* **Assigned task**
Search the material for the string "requesting", then show every line where it turns up.

* **The data**
-.-.-

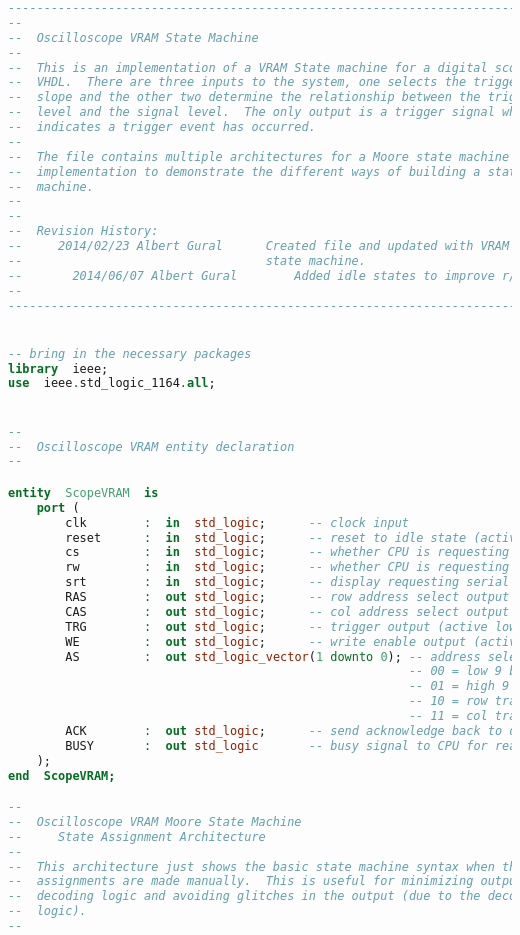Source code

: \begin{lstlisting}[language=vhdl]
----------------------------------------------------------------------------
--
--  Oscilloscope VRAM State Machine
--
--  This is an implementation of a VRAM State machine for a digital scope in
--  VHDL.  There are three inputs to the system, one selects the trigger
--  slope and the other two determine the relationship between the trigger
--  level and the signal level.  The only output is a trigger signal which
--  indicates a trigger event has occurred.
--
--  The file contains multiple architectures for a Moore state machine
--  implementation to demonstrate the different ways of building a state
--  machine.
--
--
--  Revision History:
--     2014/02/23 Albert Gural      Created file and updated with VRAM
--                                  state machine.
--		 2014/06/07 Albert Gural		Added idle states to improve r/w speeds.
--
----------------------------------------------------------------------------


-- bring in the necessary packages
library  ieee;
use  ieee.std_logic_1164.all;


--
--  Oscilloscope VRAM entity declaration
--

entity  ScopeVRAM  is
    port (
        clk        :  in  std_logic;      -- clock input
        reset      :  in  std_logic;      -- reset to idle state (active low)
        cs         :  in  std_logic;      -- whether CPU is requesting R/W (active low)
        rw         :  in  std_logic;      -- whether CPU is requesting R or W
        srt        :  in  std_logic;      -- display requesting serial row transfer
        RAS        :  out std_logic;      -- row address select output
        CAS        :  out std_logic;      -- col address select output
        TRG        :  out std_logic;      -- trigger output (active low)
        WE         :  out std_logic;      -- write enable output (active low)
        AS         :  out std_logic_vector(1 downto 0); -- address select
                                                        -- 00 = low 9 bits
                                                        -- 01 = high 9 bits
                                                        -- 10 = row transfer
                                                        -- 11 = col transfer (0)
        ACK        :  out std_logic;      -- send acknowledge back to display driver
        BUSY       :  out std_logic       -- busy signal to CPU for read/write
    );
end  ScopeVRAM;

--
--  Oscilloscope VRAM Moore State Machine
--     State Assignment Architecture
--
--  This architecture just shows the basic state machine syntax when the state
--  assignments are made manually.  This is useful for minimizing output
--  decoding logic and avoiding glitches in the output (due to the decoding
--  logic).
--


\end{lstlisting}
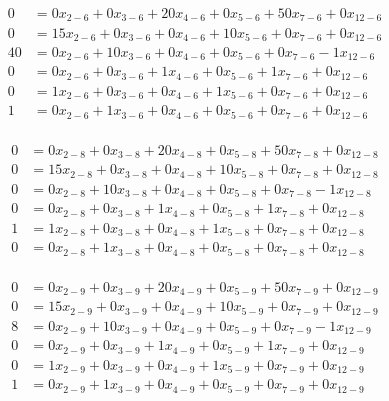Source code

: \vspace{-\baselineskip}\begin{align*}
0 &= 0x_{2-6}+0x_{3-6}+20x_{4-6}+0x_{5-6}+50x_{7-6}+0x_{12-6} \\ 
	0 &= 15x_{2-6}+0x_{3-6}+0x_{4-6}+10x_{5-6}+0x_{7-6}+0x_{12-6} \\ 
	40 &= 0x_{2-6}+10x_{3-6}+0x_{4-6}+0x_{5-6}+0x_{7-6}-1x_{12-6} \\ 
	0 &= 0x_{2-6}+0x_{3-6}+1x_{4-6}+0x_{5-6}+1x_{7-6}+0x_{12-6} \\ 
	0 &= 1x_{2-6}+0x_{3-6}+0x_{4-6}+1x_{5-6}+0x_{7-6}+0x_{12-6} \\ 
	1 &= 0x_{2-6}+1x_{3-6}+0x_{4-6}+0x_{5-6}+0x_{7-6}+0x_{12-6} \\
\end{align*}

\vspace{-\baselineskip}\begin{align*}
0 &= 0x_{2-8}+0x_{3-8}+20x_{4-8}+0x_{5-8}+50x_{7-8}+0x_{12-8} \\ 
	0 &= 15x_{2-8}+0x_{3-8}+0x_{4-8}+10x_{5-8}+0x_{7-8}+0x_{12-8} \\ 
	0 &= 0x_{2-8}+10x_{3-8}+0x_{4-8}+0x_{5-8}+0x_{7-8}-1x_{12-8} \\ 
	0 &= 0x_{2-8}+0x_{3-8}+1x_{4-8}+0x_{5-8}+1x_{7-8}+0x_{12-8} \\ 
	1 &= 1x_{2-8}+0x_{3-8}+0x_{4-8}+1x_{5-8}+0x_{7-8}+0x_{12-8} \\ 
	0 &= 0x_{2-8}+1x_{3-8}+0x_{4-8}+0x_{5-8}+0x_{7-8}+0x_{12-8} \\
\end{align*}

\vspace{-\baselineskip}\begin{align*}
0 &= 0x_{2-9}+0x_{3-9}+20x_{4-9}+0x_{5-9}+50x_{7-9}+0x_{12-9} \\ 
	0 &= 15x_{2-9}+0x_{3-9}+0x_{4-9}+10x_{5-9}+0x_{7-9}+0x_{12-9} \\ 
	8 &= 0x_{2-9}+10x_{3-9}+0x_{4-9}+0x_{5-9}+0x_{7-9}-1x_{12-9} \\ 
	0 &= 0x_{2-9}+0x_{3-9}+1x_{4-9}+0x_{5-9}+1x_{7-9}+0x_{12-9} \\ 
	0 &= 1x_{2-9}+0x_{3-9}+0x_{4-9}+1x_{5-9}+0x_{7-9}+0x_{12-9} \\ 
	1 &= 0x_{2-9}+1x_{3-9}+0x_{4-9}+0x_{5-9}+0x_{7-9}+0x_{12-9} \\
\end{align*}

-.-.-

* **Response to this task**
        cs         :  in  std_logic;      -- whether CPU is requesting R/W (active low)
        rw         :  in  std_logic;      -- whether CPU is requesting R or W
        srt        :  in  std_logic;      -- display requesting serial row transfer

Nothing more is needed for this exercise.